Their Teeming Shores National Review Nov 1, 1993 Don Barnett
If you qualify as a refugee, you may find that our streets really are paved with gold.
A Refugee, according to the U.S. Refugee Act of 1980, is a person who is "persecuted or who has a well-founded fear of persecution on account of race, religion, nationality, membership in a particular social group, or political opinion." In fact, the refugee program, which accounts for one in seven legal immigrants to the U.S., in large measure has become an expensive special-interest program, which Senator Alan Simpson calls "embarrassing to all of us who truly know the mission of the Refugee Act."
The Act was originally used to expedite resettlement of some of our allies in the Vietnam War. Eighteen years after the war we still accept about 50,000 Southeast Asians (mostly from Vietnam) each year.

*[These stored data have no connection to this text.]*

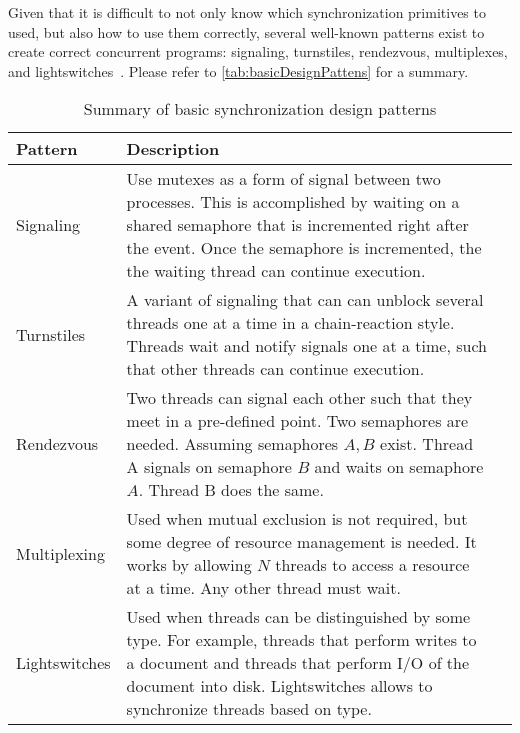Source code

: Given that it is difficult to not only know which synchronization
primitives to used, but also how to use them correctly,
several well-known patterns exist to create
correct concurrent programs: signaling,
turnstiles, rendezvous, multiplexes, and lightswitches~\cite{csf2025synchronizationDesign}.
Please refer to \autoref{tab:basicDesignPattens} for a summary.


\begin{table}[!htb]
    \caption{Summary of basic synchronization design patterns}
    \label{tab:basicDesignPattens}
    \centering
    \begin{tabularx}{\textwidth}{|l|X|X|}
        \hline
        \textbf{Pattern} & \textbf{Description}\\
        \hline
        Signaling & 
        Use mutexes as a form of signal between two processes. This is
        accomplished by waiting on a shared semaphore that is incremented
        right after the event. Once the semaphore is incremented, the
        the waiting thread can continue execution.\\
        \hline
        Turnstiles & 
        A variant of signaling that can can unblock several threads
        one at a time in a chain-reaction style. Threads wait
        and notify signals one at a time, such that other threads
        can continue execution.\\
        \hline
        Rendezvous & 
        Two threads can signal each other such that they meet
        in a pre-defined point. Two semaphores are needed. Assuming
        semaphores $A, B$ exist. Thread A signals on semaphore $B$ and
        waits on semaphore $A$. Thread B does the same.\\
        \hline
        Multiplexing &
        Used when mutual exclusion is not required, but some
        degree of resource management is needed. It works
        by allowing $N$ threads to access a resource at a time.
        Any other thread must wait.\\
        \hline
        Lightswitches &
        Used when threads can be distinguished by some
        type. For example, threads that perform writes to
        a document and threads that perform I/O of the document
        into disk. Lightswitches allows to synchronize
        threads based on type.\\
        \hline
    \end{tabularx}
\end{table}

Last year, about 85 per cent of the refugee quota, determined annually by the President in consultation with Congress, was split between Southeast Asians and former Soviets.
Since 1975, about 1.7 million persons have been admitted as refugees (not including nearly 1 million Cubans). About 1.1 million of these have migrated from Southeast Asia, 350,000 from the former Soviet Union, and 100,000 from Eastern Europe. Some 70,000 refugee visas have been split between Africa and Latin America and another 70,000 between Afghanistan and the Mideast.
The guidelines to be used for admitting refugees require that first priority be given to a) those "refugees who are in immediate danger of loss of life and for whom there appears to be no alternative to resettlement in the U.S. or b) refugees of compelling concern to the United States such as former or present political prisoners and dissidents."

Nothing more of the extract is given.